Volkswagen to Cut 50,000 Jobs Following Lower Profits

Europe's largest carmaker is facing a crisis that could reshape its electric vehicle ambitions.
Volkswagen has announced plans to cut 50,000 jobs across its German operations by 2030, as the company grapples with a 53% decline in operating profit to US$10.4bn – its lowest since 2016.
The job losses will impact operations across the Volkswagen Group in Germany, potentially affecting its premium EV brands including Audi and Porsche.
In a letter to shareholders, Oliver Blume, CEO of the Volkswagen Group, says: "In total, around 50,000 jobs are due to be cut by 2030 across the Volkswagen Group in Germany."
Oliver attributes the profit collapse to "operating in a fundamentally different environment".
Market pressures reshape EV priorities
The challenges facing Volkswagen stem from multiple geopolitical shifts that could influence the broader EV market.
Donald Trump's introduction of a 25% US tariff on car imports from Europe and Mexico has created obstacles for the company's plans to expand its electric vehicle presence in North America.
Meanwhile, the company has experienced significant market declines in China, where domestic manufacturers have gained ground with competitive EV offerings while steadily increasing their presence in Europe.
In 2025, Porsche also pivoted on its electric vehicle product plans following lower-than-anticipated demand, contributing to a 98% fall in operating profit compared to the previous year.
This shift could signal broader concerns about premium EV adoption rates and consumer readiness for electrification at higher price points.
Financial constraints threaten EV investment
For 2026, Volkswagen has forecast the group's profit margin as being between 4% and 4.5% – which could mean profits falling below the 4.6% margin achieved in 2025. The company has indicated that geopolitical conflict, including the US-Iran situation, may impact demand for its premium brands.
Oliver Blume said: "We are simply seeing how volatile and fragile our world is, with new issues arising every month."
These financial pressures come despite a previous agreement with IG Metall, Germany's largest industrial union, reached in December 2024 to cut more than 35,000 jobs by 2039.
Daniela Cavallo, Chairwoman of the General and Group Works Councils of Volkswagen AG, said of that agreement at the time: "No site will be closed, no-one will be laid off for operational reasons and our company wage agreement will be secured for the long term.

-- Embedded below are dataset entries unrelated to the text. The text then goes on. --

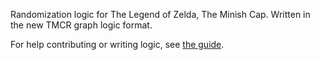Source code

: Randomization logic for The Legend of Zelda, The Minish Cap.
Written in the new TMCR graph logic format.

For help contributing or writing logic, see [the guide](https://docs.google.com/document/d/e/2PACX-1vSaNOmyl9gXR--PIFq7U6zSGkdsrS4Q8Bv-i2_aoobQ5IVvnhEgyof_U8uVMXTCEzUTN859tAsJkdOA/pub).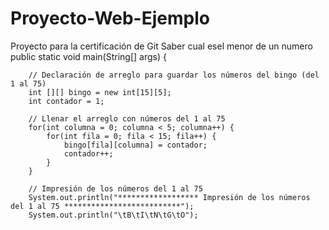 # Proyecto-Web-Ejemplo
Proyecto para la certificación de Git
Saber cual esel menor de un numero 
 public static void main(String[] args) {
        
        // Declaración de arreglo para guardar los números del bingo (del 1 al 75)
        int [][] bingo = new int[15][5];
        int contador = 1;

        // Llenar el arreglo con números del 1 al 75
        for(int columna = 0; columna < 5; columna++) {
            for(int fila = 0; fila < 15; fila++) {
                bingo[fila][columna] = contador;
                contador++;
            }
        }

        // Impresión de los números del 1 al 75
        System.out.println("****************** Impresión de los números del 1 al 75 **************************");
        System.out.println("\tB\tI\tN\tG\tO");  
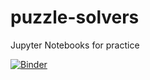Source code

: # puzzle-solvers
 Jupyter Notebooks for practice

[![Binder](https://mybinder.org/badge_logo.svg)](https://mybinder.org/v2/gh/hissohathair/puzzle-solvers/master?filepath=Sudoku%20Solver%202.ipynb)
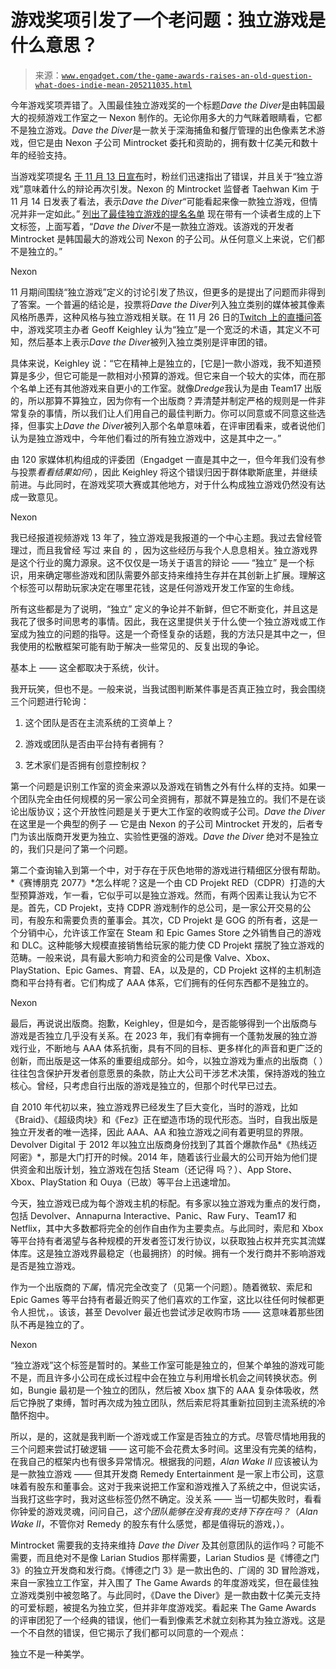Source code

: <!--yml

分类：未分类

日期：2024 年 05 月 27 日 14:29:33

-->

# 游戏奖项引发了一个老问题：独立游戏是什么意思？

> 来源：[`www.engadget.com/the-game-awards-raises-an-old-question-what-does-indie-mean-205211035.html`](https://www.engadget.com/the-game-awards-raises-an-old-question-what-does-indie-mean-205211035.html)

今年游戏奖项弄错了。入围最佳独立游戏奖的一个标题*Dave the Diver*是由韩国最大的视频游戏工作室之一 Nexon 制作的。无论你用多大的力气眯着眼睛看，它都不是独立游戏。*Dave the Diver*是一款关于深海捕鱼和餐厅管理的出色像素艺术游戏，但它是由 Nexon 子公司 Mintrocket 委托和资助的，拥有数十亿美元和数十年的经验支持。

当游戏奖项提名 [于 11 月 13 日宣布](https://www.engadget.com/baldurs-gate-3-and-alan-wake-2-lead-the-2023-game-awards-nominees-185729344.html)时，粉丝们迅速指出了错误，并且关于“独立游戏”意味着什么的辩论再次引发。Nexon 的 Mintrocket 监督者 Taehwan Kim 于 11 月 14 日发表了看法，表示*Dave the Diver*“可能看起来像一款独立游戏，但情况并非一定如此。” [列出了最佳独立游戏的提名名单](https://twitter.com/thegameawards/status/1724120590062358978) 现在带有一个读者生成的上下文标签，上面写着，“*Dave the Diver*不是一款独立游戏。该游戏的开发者 Mintrocket 是韩国最大的游戏公司 Nexon 的子公司。从任何意义上来说，它们都不是独立的。”

Nexon

11 月期间围绕“独立游戏”定义的讨论引发了热议，但更多的是提出了问题而非得到了答案。一个普遍的结论是，投票将*Dave the Diver*列入独立类别的媒体被其像素风格所愚弄，这种风格与独立游戏相关联。在 11 月 26 日的[Twitch 上的直播问答](https://www.twitch.tv/videos/1988267110)中，游戏奖项主办者 Geoff Keighley 认为“独立”是一个宽泛的术语，其定义不可知，然后基本上表示*Dave the Diver*被列入独立类别是评审团的错。

具体来说，Keighley 说：“它在精神上是独立的，[它是]一款小游戏，我不知道预算是多少，但它可能是一款相对小预算的游戏。但它来自一个较大的实体，而在那个名单上还有其他游戏来自更小的工作室。就像*Dredge*我认为是由 Team17 出版的，所以那算不算独立，因为你有一个出版商？弄清楚并制定严格的规则是一件非常复杂的事情，所以我们让人们用自己的最佳判断力。你可以同意或不同意这些选择，但事实上*Dave the Diver*被列入那个名单意味着，在评审团看来，或者说他们认为是独立游戏中，今年他们看过的所有独立游戏中，这是其中之一。”

由 120 家媒体机构组成的评委团（Engadget 一直是其中之一，但今年我们没有参与投票*看看结果如何*），因此 Keighley 将这个错误归因于群体歇斯底里，并继续前进。与此同时，在游戏奖项大赛或其他地方，对于什么构成独立游戏仍然没有达成一致意见。

Nexon

我已经报道视频游戏 13 年了，独立游戏是我报道的一个中心主题。我过去曾经管理过[](https://www.engadget.com/tag/joystiq-indie-pitch/)，而且我曾经[](https://www.engadget.com/2014-02-14-the-floating-fragile-indie-bubble.html) 写过[](https://www.engadget.com/2020-01-27-kentucky-route-zero-act-v-review-tv-edition-interview.html) 来自[](https://www.engadget.com/2016-07-11-philly-game-forge-closed.html) 的 [](https://www.engadget.com/2018-12-04-e3-2019-indie-games-esa-sony-devolver.html)，因为这些经历与我个人息息相关。独立游戏界是这个行业的魔力源泉。这不仅仅是一场关于语言的辩论 —— “独立” 是一个标识，用来确定哪些游戏和团队需要外部支持来维持生存并在其创新上扩展。理解这个标签可以帮助玩家决定在哪里花钱，这是任何游戏开发工作室的生命线。

所有这些都是为了说明，“独立” 定义的争论并不新鲜，但它不断变化，并且这是我花了很多时间思考的事情。因此，我在这里提供关于什么使一个独立游戏或工作室成为独立的问题的指导。这是一个奇怪复杂的话题，我的方法只是其中之一，但我使用的松散框架可能有助于解决一些常见的、反复出现的争论。

基本上 —— 这全都取决于系统，伙计。

我开玩笑，但也不是。一般来说，当我试图判断某件事是否真正独立时，我会围绕三个问题进行轮询：

1.  这个团队是否在主流系统的工资单上？

1.  游戏或团队是否由平台持有者拥有？

1.  艺术家们是否拥有创意控制权？

第一个问题是识别工作室的资金来源以及游戏在销售之外有什么样的支持。如果一个团队完全由任何规模的另一家公司全资拥有，那就不算是独立的。我们不是在谈论出版协议；这个开放性问题是关于更大工作室的收购或子公司。*Dave the Diver* 在这里是一个典型的例子 — 它是由 Nexon 的子公司 Mintrocket 开发的，后者专门为该出版商开发更为独立、实验性更强的游戏。*Dave the Diver* 绝对不是独立的，我们只是问了第一个问题。

第二个查询输入到第一个中，对于存在于灰色地带的游戏进行精细区分很有帮助。*《赛博朋克 2077》*怎么样呢？这是一个由 CD Projekt RED（CDPR）打造的大型预算游戏，乍一看，它似乎可以是独立游戏。然而，有两个因素让我认为它不是。首先，CD Projekt，支持 CDPR 游戏制作的总公司，是一家公开交易的公司，有股东和需要负责的董事会。其次，CD Projekt 是 GOG 的所有者，这是一个分销中心，允许该工作室在 Steam 和 Epic Games Store 之外销售自己的游戏和 DLC。这种能够大规模直接销售给玩家的能力使 CD Projekt 摆脱了独立游戏的范畴。一般来说，具有最大影响力和资金的公司是像 Valve、Xbox、PlayStation、Epic Games、育碧、EA，以及是的，CD Projekt 这样的主机制造商和平台持有者。它们构成了 AAA 体系，它们拥有的任何东西都不是独立的。

Nexon

最后，再说说出版商。抱歉，Keighley，但是如今，是否能够得到一个出版商与游戏是否独立几乎没有关系。在 2023 年，我们有幸拥有一个蓬勃发展的独立游戏行业，不断地与 AAA 体系抗衡，具有不同的目标、更多样化的声音和更广泛的创新，而出版是这一体系的重要组成部分。如今，以独立游戏为重点的出版商（ [](https://www.engadget.com/indie-games-have-entered-the-era-of-bespoke-publishing-170639414.html) ）往往包含保护开发者创意愿景的条款，防止大公司干涉艺术决策，保持游戏的独立核心。曾经，只考虑自行出版的游戏是独立的，但那个时代早已过去。

自 2010 年代初以来，独立游戏界已经发生了巨大变化，当时的游戏，比如《Braid》、《超级肉块》和《Fez》正在塑造市场的现代形态。当时，自我出版是独立开发者的唯一选择，因此 AAA、AA 和独立游戏之间有着更明显的界限。Devolver Digital 于 2012 年以独立出版商身份找到了其首个爆款作品*《热线迈阿密》*，那是大门打开的时候。2014 年，随着该行业最大的公司开始为他们提供资金和出版计划，独立游戏在包括 Steam（还记得 [](https://www.engadget.com/2012-10-09-not-getting-noticed-on-steam-greenlight-incredipedes-story.html) 吗？）、App Store、Xbox、PlayStation 和 Ouya（已故）等平台上迅速增加。

今天，独立游戏已成为每个游戏主机的标配。有多家以独立游戏为重点的发行商，包括 Devolver、Annapurna Interactive、Panic、Raw Fury、Team17 和 Netflix，其中大多数都将完全的创作自由作为主要卖点。与此同时，索尼和 Xbox 等平台持有者渴望与各种规模的开发者签订发行协议，以获取独占权并充实其流媒体库。这是独立游戏界最稳定（也最拥挤）的时候。拥有一个发行商并不影响游戏是否是独立游戏。

作为一个出版商的*下属*，情况完全改变了（见第一个问题）。随着微软、索尼和 Epic Games 等平台持有者最近购买了他们喜欢的工作室，这比以往任何时候都更令人担忧，[](https://www.engadget.com/activision-blizzard-now-officially-belongs-to-microsoft-125053787.html)。该该，甚至 Devolver 最近也尝试涉足收购市场 —— 这意味着那些团队不再是独立的了。

Nexon

“独立游戏”这个标签是暂时的。某些工作室可能是独立的，但某个单独的游戏可能不是，而且许多小公司在成长过程中会在独立与利用增长机会之间转换状态。例如，Bungie 最初是一个独立的团队，然后被 Xbox 旗下的 AAA 复杂体吸收，然后它挣脱了束缚，暂时再次成为独立团队，然后索尼将其重新拉回到主流系统的冷酷怀抱中。

所以，是的，这就是我判断一个游戏或工作室是否独立的方式。尽管尽情地用我的三个问题来尝试打破逻辑 —— 这可能不会花费太多时间。这里没有完美的结构，在我自己的框架内也有很多异常情况。根据我的问题，*Alan Wake II* 应该被认为是一款独立游戏 —— 但其开发商 Remedy Entertainment 是一家上市公司，这意味着有股东和董事会。这对于我来说把工作室和游戏推入了系统之中，但说实话，当我打这些字时，我对这些标签仍然不确定。没关系 —— 当一切都失败时，看看你钟爱的游戏灵魂，问问自己，*这个团队能够在没有我的支持下存在吗？*（*Alan Wake II*，不管你对 Remedy 的股东有什么感觉，都是值得玩的游戏，[](https://www.engadget.com/alan-wake-ii-is-great-but-it-doesnt-need-guns-130027149.html)）。

Mintrocket 需要我的支持来维持 *Dave the Diver* 及其创意团队的运作吗？可能不需要，而且绝对不是像 Larian Studios 那样需要，Larian Studios 是《博德之门 3》的独立开发商和发行商。《博德之门 3》是一款出色的、广阔的 3D 冒险游戏，来自一家独立工作室，并入围了 The Game Awards 的年度游戏奖，但在最佳独立游戏类别中被忽略了。与此同时，《Dave the Diver》是一款由数十亿美元支持的可爱标题，被提名为独立奖，但并非年度游戏奖。看起来 The Game Awards 的评审团犯了一个经典的错误，他们一看到像素艺术就立刻称其为独立游戏。这是一个不自然的错误，但它揭示了我们都可以同意的一个观点：

独立不是一种美学。
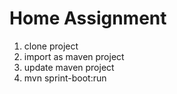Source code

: # Home Assignment

1) clone project
2) import as maven project
3) update maven project
4) mvn sprint-boot:run
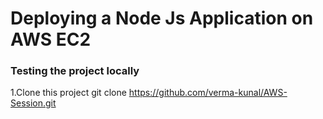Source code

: # Deploying a Node Js Application on AWS EC2

### Testing the project locally
1.Clone this project
 git clone https://github.com/verma-kunal/AWS-Session.git
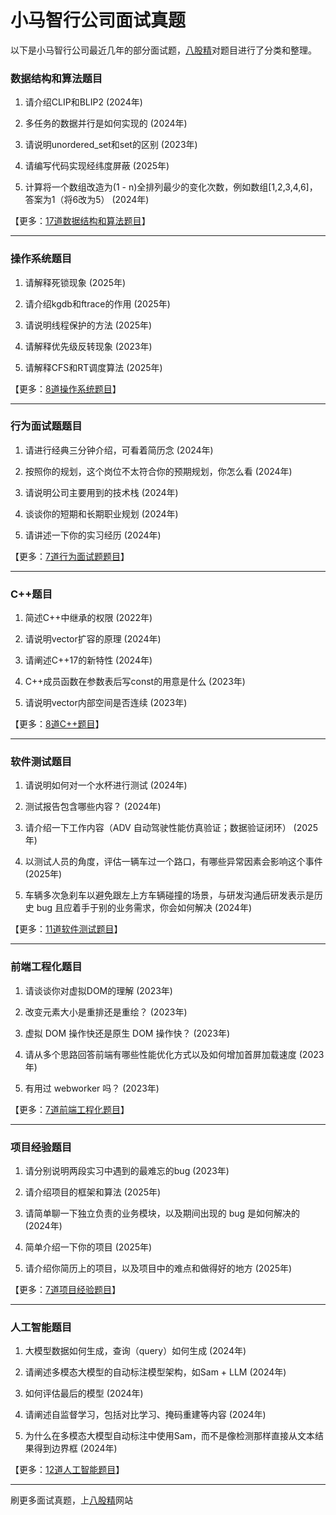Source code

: # 小马智行公司面试真题

以下是小马智行公司最近几年的部分面试题，[八股精](https://www.bagujing.com)对题目进行了分类和整理。

### 数据结构和算法题目

1. 请介绍CLIP和BLIP2 (2024年) 

2. 多任务的数据并行是如何实现的 (2024年) 

3. 请说明unordered_set和set的区别 (2023年) 

4. 请编写代码实现经纬度屏蔽 (2025年) 

5. 计算将一个数组改造为(1 - n)全排列最少的变化次数，例如数组[1,2,3,4,6]，答案为1（将6改为5） (2024年) 

【更多：[17道数据结构和算法题目](https://www.bagujing.com/companies)】


---

### 操作系统题目

1. 请解释死锁现象 (2025年) 

2. 请介绍kgdb和ftrace的作用 (2025年) 

3. 请说明线程保护的方法 (2025年) 

4. 请解释优先级反转现象 (2023年) 

5. 请解释CFS和RT调度算法 (2025年) 

【更多：[8道操作系统题目](https://www.bagujing.com/companies)】


---

### 行为面试题题目

1. 请进行经典三分钟介绍，可看着简历念 (2024年) 

2. 按照你的规划，这个岗位不太符合你的预期规划，你怎么看 (2024年) 

3. 请说明公司主要用到的技术栈 (2024年) 

4. 谈谈你的短期和长期职业规划 (2024年) 

5. 请讲述一下你的实习经历 (2024年) 

【更多：[7道行为面试题题目](https://www.bagujing.com/companies)】


---

### C++题目

1. 简述C++中继承的权限 (2022年) 

2. 请说明vector扩容的原理 (2024年) 

3. 请阐述C++17的新特性 (2024年) 

4. C++成员函数在参数表后写const的用意是什么 (2023年) 

5. 请说明vector内部空间是否连续 (2023年) 

【更多：[8道C++题目](https://www.bagujing.com/companies)】


---

### 软件测试题目

1. 请说明如何对一个水杯进行测试 (2024年) 

2. 测试报告包含哪些内容？ (2024年) 

3. 请介绍一下工作内容（ADV 自动驾驶性能仿真验证；数据验证闭环） (2025年) 

4. 以测试人员的角度，评估一辆车过一个路口，有哪些异常因素会影响这个事件 (2025年) 

5. 车辆多次急刹车以避免跟左上方车辆碰撞的场景，与研发沟通后研发表示是历史 bug 且应着手于别的业务需求，你会如何解决 (2024年) 

【更多：[11道软件测试题目](https://www.bagujing.com/companies)】


---

### 前端工程化题目

1. 请谈谈你对虚拟DOM的理解 (2023年) 

2. 改变元素大小是重排还是重绘？ (2023年) 

3. 虚拟 DOM 操作快还是原生 DOM 操作快？ (2023年) 

4. 请从多个思路回答前端有哪些性能优化方式以及如何增加首屏加载速度 (2023年) 

5. 有用过 webworker 吗？ (2023年) 

【更多：[7道前端工程化题目](https://www.bagujing.com/companies)】


---

### 项目经验题目

1. 请分别说明两段实习中遇到的最难忘的bug (2023年) 

2. 请介绍项目的框架和算法 (2025年) 

3. 请简单聊一下独立负责的业务模块，以及期间出现的 bug 是如何解决的 (2024年) 

4. 简单介绍一下你的项目 (2025年) 

5. 请介绍你简历上的项目，以及项目中的难点和做得好的地方 (2025年) 

【更多：[7道项目经验题目](https://www.bagujing.com/companies)】


---

### 人工智能题目

1. 大模型数据如何生成，查询（query）如何生成 (2024年) 

2. 请阐述多模态大模型的自动标注模型架构，如Sam + LLM (2024年) 

3. 如何评估最后的模型 (2024年) 

4. 请阐述自监督学习，包括对比学习、掩码重建等内容 (2024年) 

5. 为什么在多模态大模型自动标注中使用Sam，而不是像检测那样直接从文本结果得到边界框 (2024年) 

【更多：[12道人工智能题目](https://www.bagujing.com/companies)】


---

刷更多面试真题，上[八股精](https://www.bagujing.com)网站
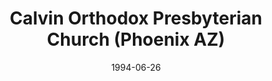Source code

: ---
date: &id001 1994-06-26
end_date: null
location:
  address: 4150 E. Acoma Drive
  city: Phoenix
  state: AZ
minister:
- end: 2005-01-01
  name: Wayne Buchtel
  start: 1994-06-26
  type: Pastor
- end: null
  name: Michael Babcock
  start: 2007-01-01
  type: Pastor
ministers:
- Wayne Buchtel
- Michael Babcock
name: Calvin Orthodox Presbyterian Church
names: null
origination_date: *id001
raw_data: 'AZ

  Phoenix


  Calvin Orthodox Presbyterian Church  (June 26, 1994- )

  4150 E. Acoma Drive

  Pastors: Wayne Buchtel, 1994-2005

  Michael Babcock, 2007-

  '
received_from: null
states:
- AZ
status:
  active: true
  end_date: null
  reason: null
  received_from: null
  withdrawal_to: null
title: Calvin Orthodox Presbyterian Church (Phoenix AZ)
year_established:
- 1994

---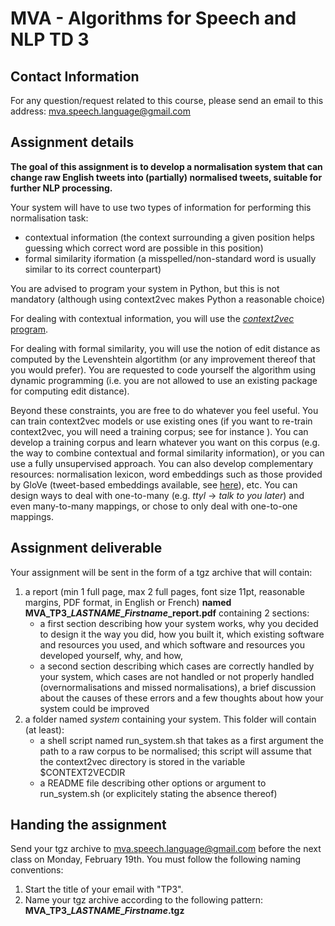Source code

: MVA - Algorithms for Speech and NLP TD 3
========================================

## Contact Information
For any question/request related to this course, please send an email to this address: mva.speech.language@gmail.com

## Assignment details
**The goal of this assignment is to develop a normalisation system that can change raw English tweets into (partially) normalised tweets, suitable for further NLP processing.**

Your system will have to use two types of information for performing this normalisation task:
- contextual information (the context surrounding a given position helps guessing which correct word are possible in this position)
- formal similarity iformation (a misspelled/non-standard word is usually similar to its correct counterpart)

You are advised to program your system in Python, but this is not mandatory (although using context2vec makes Python a reasonable choice)

For dealing with contextual information, you will use the [*context2vec* program](https://github.com/orenmel/context2vec).

For dealing with formal similarity, you will use the notion of edit distance as computed by the Levenshtein algortithm (or any improvement thereof that you would prefer). You are requested to code yourself the algorithm using dynamic programming (i.e. you are not allowed to use an existing package for computing edit distance).

Beyond these constraints, you are free to do whatever you feel useful. You can train context2vec models or use existing ones (if you want to re-train context2vec, you will need a training corpus; see for instance ). You can develop a training corpus and learn whatever you want on this corpus (e.g. the way to combine contextual and formal similarity information), or you can use a fully unsupervised approach. You can also develop complementary resources: normalisation lexicon, word embeddings such as those provided by GloVe (tweet-based embeddings available, see [here](https://nlp.stanford.edu/projects/glove/)), etc. You can design ways to deal with one-to-many (e.g. _ttyl_ -> _talk to you later_)  and even many-to-many mappings, or chose to only deal with one-to-one mappings.


## Assignment deliverable
Your assignment will be sent in the form of a tgz archive that will contain:
1. a report (min 1 full page, max 2 full pages, font size 11pt, reasonable margins, PDF format, in English or French) **named MVA\_TP3\__LASTNAME_\__Firstname_\_report.pdf** containing 2 sections:
     - a first section describing how your system works, why you decided to design it the way you did, how you built it, which existing software and resources you used, and which software and resources you developed yourself, why, and how,
     - a second section describing which cases are correctly handled by your system, which cases are not handled or not properly handled (overnormalisations and missed normalisations), a brief discussion about the causes of these errors and a few thoughts about how your system could be improved
2. a folder named *system* containing your system. This folder will contain (at least):
     - a shell script named run_system.sh that takes as a first argument the path to a raw corpus to be normalised; this script will assume that the context2vec directory is stored in the variable $CONTEXT2VECDIR
     - a README file describing other options or argument to run_system.sh (or explicitely stating the absence thereof)

## Handing the assignment
Send your tgz archive to mva.speech.language@gmail.com before the next class on Monday, February 19th. You must follow the following naming conventions:
1. Start the title of your email with "TP3".
2. Name your tgz archive according to the following pattern: **MVA\_TP3\__LASTNAME_\__Firstname_.tgz**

We have achieved a rock-solid solution under the most difficult economic conditions."
Balancing combustion and electric futures
Arno Antlitz, Chief Financial Officer of Volkswagen, says that the company needs to reduce costs more significantly to improve its competitiveness while maintaining investment in both traditional and electric powertrains.
He says that the company wants to: "Keep our combustion engine vehicles technologically competitive, continue investing in exciting electric vehicles and the latest software solutions for our customers, and expand our regional presence, particularly in the United States.
"We can only realise this if we continue to rigorously reduce costs, leverage group synergies, reduce complexity and thus sustainably increase profitability."
For the EV industry, Volkswagen's approach could suggest a recalibration rather than an abandonment of electrification goals.
However, the need to balance combustion engine development with EV investment under severe cost pressures could mean slower progress on electric vehicle programmes at a time when Chinese competitors are accelerating their own development.